* _Data excerpts_:
Start of Block

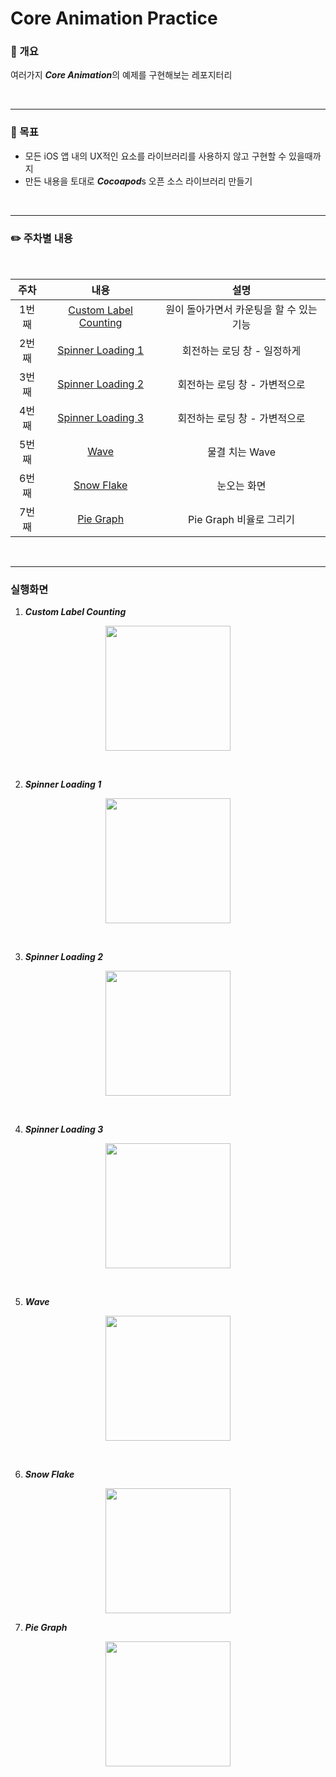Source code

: # Core Animation Practice

### 📕 개요

여러가지 ***Core Animation***의 예제를 구현해보는 레포지터리

<br>

---
### 🌟 목표
* 모든 iOS 앱 내의 UX적인 요소를 라이브러리를 사용하지 않고 구현할 수 있을때까지
* 만든 내용을 토대로 ***Cocoapod***s 오픈 소스 라이브러리 만들기

<br>

---
### ✏️ 주차별 내용
<br>

| 주차  |                             내용                             |                   설명                   |
| :---: | :----------------------------------------------------------: | :--------------------------------------: |
| 1번째 | [Custom Label Counting](https://github.com/dongminyoon/CoreAnimation_Prac/blob/main/CoreAnimation_Practice/CoreAnimation_Practice/CoreAnimationView/CountdownProgressBar.swift) | 원이 돌아가면서 카운팅을 할 수 있는 기능 |
| 2번째 | [Spinner Loading 1](https://github.com/dongminyoon/CoreAnimation_Prac/blob/main/CoreAnimation_Practice/CoreAnimation_Practice/CoreAnimationView/LoadingIndicator.swift) |     회전하는 로딩 창 - 일정하게      |
| 3번째 | [Spinner Loading 2](https://github.com/dongminyoon/CoreAnimation_Prac/blob/main/CoreAnimation_Practice/CoreAnimation_Practice/CoreAnimationView/LoadingIndicator2.swift) |              회전하는 로딩 창 - 가변적으로              |
| 4번째 | [Spinner Loading 3]() | 회전하는 로딩 창 - 가변적으로 |
| 5번째 | [Wave](https://github.com/dongminyoon/CoreAnimation_Prac/blob/main/CoreAnimation_Practice/CoreAnimation_Practice/CoreAnimationView/CurveWave.swift) |              물결 치는 Wave              |
| 6번째 | [Snow Flake](https://github.com/dongminyoon/CoreAnimation_Prac/blob/main/CoreAnimation_Practice/CoreAnimation_Practice/CoreAnimationView/SnowlfakeView.swift) |              눈오는 화면              |
| 7번째 | [Pie Graph](https://github.com/dongminyoon/CoreAnimation_Prac/blob/main/CoreAnimation_Practice/CoreAnimation_Practice/CoreAnimationView/PieGraph.swift) |         Pie Graph 비율로 그리기          |
<br>

---

### 실행화면

1. ***Custom Label Counting***
<p align="center"><img src="./images/customcountinglabel.gif" width="200px"></p>
<br>

2. ***Spinner Loading 1***
<p align="center"><img src="./images/circleloading.gif" width="200px"></p>
<br>

3. ***Spinner Loading 2***
<p align="center"><img src="./images/spinnerloading.gif" width="200px"></p>
<br>

4. ***Spinner Loading 3***
<p align="center"><img src="./images/spinnerloading3.gif" width="200px"></p>
<br>

5. ***Wave***
<p align="center"><img src="./images/wave.gif" width="200px"></p>
<br>

6. ***Snow Flake***
<p align="center"><img src="./images/snowflake.gif" width="200px">

7. ***Pie Graph***
<p align="center"><img src="./images/piegraph.gif" width="200px"></p>
<br>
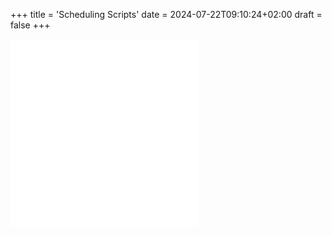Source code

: +++
title = 'Scheduling Scripts'
date = 2024-07-22T09:10:24+02:00
draft = false
+++

![At](/obisdian_ntoes/scriptss/At.md)
![Cronetab](/obisdian_ntoes/scriptss/Cronetab.md)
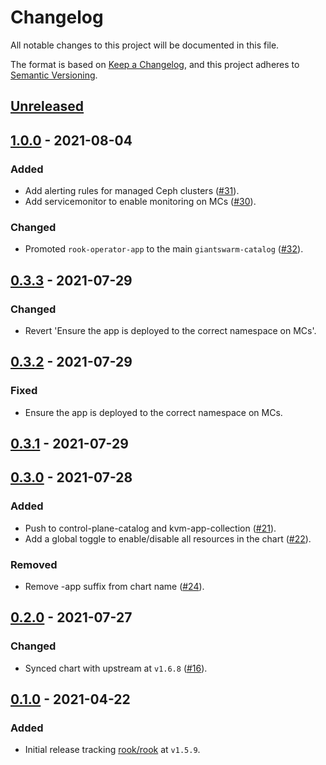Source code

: # Changelog

All notable changes to this project will be documented in this file.

The format is based on [Keep a Changelog](https://keepachangelog.com/en/1.0.0/),
and this project adheres to [Semantic Versioning](https://semver.org/spec/v2.0.0.html).

## [Unreleased]

## [1.0.0] - 2021-08-04

### Added

- Add alerting rules for managed Ceph clusters ([#31](https://github.com/giantswarm/rook-operator-app/pull/31)).
- Add servicemonitor to enable monitoring on MCs ([#30](https://github.com/giantswarm/rook-operator-app/pull/30)).

### Changed

- Promoted `rook-operator-app` to the main `giantswarm-catalog` ([#32](https://github.com/giantswarm/rook-operator-app/pull/32)).

## [0.3.3] - 2021-07-29

### Changed

- Revert 'Ensure the app is deployed to the correct namespace on MCs'.

## [0.3.2] - 2021-07-29

### Fixed

- Ensure the app is deployed to the correct namespace on MCs.

## [0.3.1] - 2021-07-29

## [0.3.0] - 2021-07-28

### Added

- Push to control-plane-catalog and kvm-app-collection ([#21](https://github.com/giantswarm/rook-operator-app/pull/21)).
- Add a global toggle to enable/disable all resources in the chart ([#22](https://github.com/giantswarm/rook-operator-app/pull/22)).

### Removed

- Remove -app suffix from chart name ([#24](https://github.com/giantswarm/rook-operator-app/pull/24)).

## [0.2.0] - 2021-07-27

### Changed

- Synced chart with upstream at `v1.6.8` ([#16](https://github.com/giantswarm/rook-operator-app/pull/16)).

## [0.1.0] - 2021-04-22

### Added

- Initial release tracking [rook/rook](https://github.com/rook/rook) at `v1.5.9`.

[Unreleased]: https://github.com/giantswarm/rook-operator-app/compare/v1.0.0...HEAD
[1.0.0]: https://github.com/giantswarm/rook-operator-app/compare/v0.3.3...v1.0.0
[0.3.3]: https://github.com/giantswarm/rook-operator-app/compare/v0.3.2...v0.3.3
[0.3.2]: https://github.com/giantswarm/rook-operator-app/compare/v0.3.1...v0.3.2
[0.3.1]: https://github.com/giantswarm/rook-operator-app/compare/v0.3.0...v0.3.1
[0.3.0]: https://github.com/giantswarm/rook-operator-app/compare/v0.2.0...v0.3.0
[0.2.0]: https://github.com/giantswarm/rook-operator-app/compare/v0.1.0...v0.2.0
[0.1.0]: https://github.com/giantswarm/rook-operator-app/releases/tag/v0.1.0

End of Block

* _Task description_: Write every line above out again exactly; pictures do not belong in the copy.

* _Answer box_:
Source code

: # Core Animation Practice

### 📕 개요

여러가지 ***Core Animation***의 예제를 구현해보는 레포지터리

<br>

---
### 🌟 목표
* 모든 iOS 앱 내의 UX적인 요소를 라이브러리를 사용하지 않고 구현할 수 있을때까지
* 만든 내용을 토대로 ***Cocoapod***s 오픈 소스 라이브러리 만들기

<br>

---
### ✏️ 주차별 내용
<br>

| 주차  |                             내용                             |                   설명                   |
| :---: | :----------------------------------------------------------: | :--------------------------------------: |
| 1번째 | [Custom Label Counting](https://github.com/dongminyoon/CoreAnimation_Prac/blob/main/CoreAnimation_Practice/CoreAnimation_Practice/CoreAnimationView/CountdownProgressBar.swift) | 원이 돌아가면서 카운팅을 할 수 있는 기능 |
| 2번째 | [Spinner Loading 1](https://github.com/dongminyoon/CoreAnimation_Prac/blob/main/CoreAnimation_Practice/CoreAnimation_Practice/CoreAnimationView/LoadingIndicator.swift) |     회전하는 로딩 창 - 일정하게      |
| 3번째 | [Spinner Loading 2](https://github.com/dongminyoon/CoreAnimation_Prac/blob/main/CoreAnimation_Practice/CoreAnimation_Practice/CoreAnimationView/LoadingIndicator2.swift) |              회전하는 로딩 창 - 가변적으로              |
| 4번째 | [Spinner Loading 3]() | 회전하는 로딩 창 - 가변적으로 |
| 5번째 | [Wave](https://github.com/dongminyoon/CoreAnimation_Prac/blob/main/CoreAnimation_Practice/CoreAnimation_Practice/CoreAnimationView/CurveWave.swift) |              물결 치는 Wave              |
| 6번째 | [Snow Flake](https://github.com/dongminyoon/CoreAnimation_Prac/blob/main/CoreAnimation_Practice/CoreAnimation_Practice/CoreAnimationView/SnowlfakeView.swift) |              눈오는 화면              |
| 7번째 | [Pie Graph](https://github.com/dongminyoon/CoreAnimation_Prac/blob/main/CoreAnimation_Practice/CoreAnimation_Practice/CoreAnimationView/PieGraph.swift) |         Pie Graph 비율로 그리기          |
<br>

---

### 실행화면

1. ***Custom Label Counting***
<p align="center"><img src="./images/customcountinglabel.gif" width="200px"></p>
<br>

2. ***Spinner Loading 1***
<p align="center"><img src="./images/circleloading.gif" width="200px"></p>
<br>

3. ***Spinner Loading 2***
<p align="center"><img src="./images/spinnerloading.gif" width="200px"></p>
<br>

4. ***Spinner Loading 3***
<p align="center"><img src="./images/spinnerloading3.gif" width="200px"></p>
<br>

5. ***Wave***
<p align="center"><img src="./images/wave.gif" width="200px"></p>
<br>

6. ***Snow Flake***
<p align="center"><img src="./images/snowflake.gif" width="200px">

7. ***Pie Graph***
<p align="center"><img src="./images/piegraph.gif" width="200px"></p>
<br>
Source code

: +++
title = 'Scheduling Scripts'
date = 2024-07-22T09:10:24+02:00
draft = false
+++

![At](/obisdian_ntoes/scriptss/At.md)
![Cronetab](/obisdian_ntoes/scriptss/Cronetab.md)
Source code

: # Changelog

All notable changes to this project will be documented in this file.

The format is based on [Keep a Changelog](https://keepachangelog.com/en/1.0.0/),
and this project adheres to [Semantic Versioning](https://semver.org/spec/v2.0.0.html).

## [Unreleased]

## [1.0.0] - 2021-08-04

### Added

- Add alerting rules for managed Ceph clusters ([#31](https://github.com/giantswarm/rook-operator-app/pull/31)).
- Add servicemonitor to enable monitoring on MCs ([#30](https://github.com/giantswarm/rook-operator-app/pull/30)).

### Changed

- Promoted `rook-operator-app` to the main `giantswarm-catalog` ([#32](https://github.com/giantswarm/rook-operator-app/pull/32)).

## [0.3.3] - 2021-07-29

### Changed

- Revert 'Ensure the app is deployed to the correct namespace on MCs'.

## [0.3.2] - 2021-07-29

### Fixed

- Ensure the app is deployed to the correct namespace on MCs.

## [0.3.1] - 2021-07-29

## [0.3.0] - 2021-07-28

### Added

- Push to control-plane-catalog and kvm-app-collection ([#21](https://github.com/giantswarm/rook-operator-app/pull/21)).
- Add a global toggle to enable/disable all resources in the chart ([#22](https://github.com/giantswarm/rook-operator-app/pull/22)).

### Removed

- Remove -app suffix from chart name ([#24](https://github.com/giantswarm/rook-operator-app/pull/24)).

## [0.2.0] - 2021-07-27

### Changed

- Synced chart with upstream at `v1.6.8` ([#16](https://github.com/giantswarm/rook-operator-app/pull/16)).

## [0.1.0] - 2021-04-22

### Added

- Initial release tracking [rook/rook](https://github.com/rook/rook) at `v1.5.9`.

[Unreleased]: https://github.com/giantswarm/rook-operator-app/compare/v1.0.0...HEAD
[1.0.0]: https://github.com/giantswarm/rook-operator-app/compare/v0.3.3...v1.0.0
[0.3.3]: https://github.com/giantswarm/rook-operator-app/compare/v0.3.2...v0.3.3
[0.3.2]: https://github.com/giantswarm/rook-operator-app/compare/v0.3.1...v0.3.2
[0.3.1]: https://github.com/giantswarm/rook-operator-app/compare/v0.3.0...v0.3.1
[0.3.0]: https://github.com/giantswarm/rook-operator-app/compare/v0.2.0...v0.3.0
[0.2.0]: https://github.com/giantswarm/rook-operator-app/compare/v0.1.0...v0.2.0
[0.1.0]: https://github.com/giantswarm/rook-operator-app/releases/tag/v0.1.0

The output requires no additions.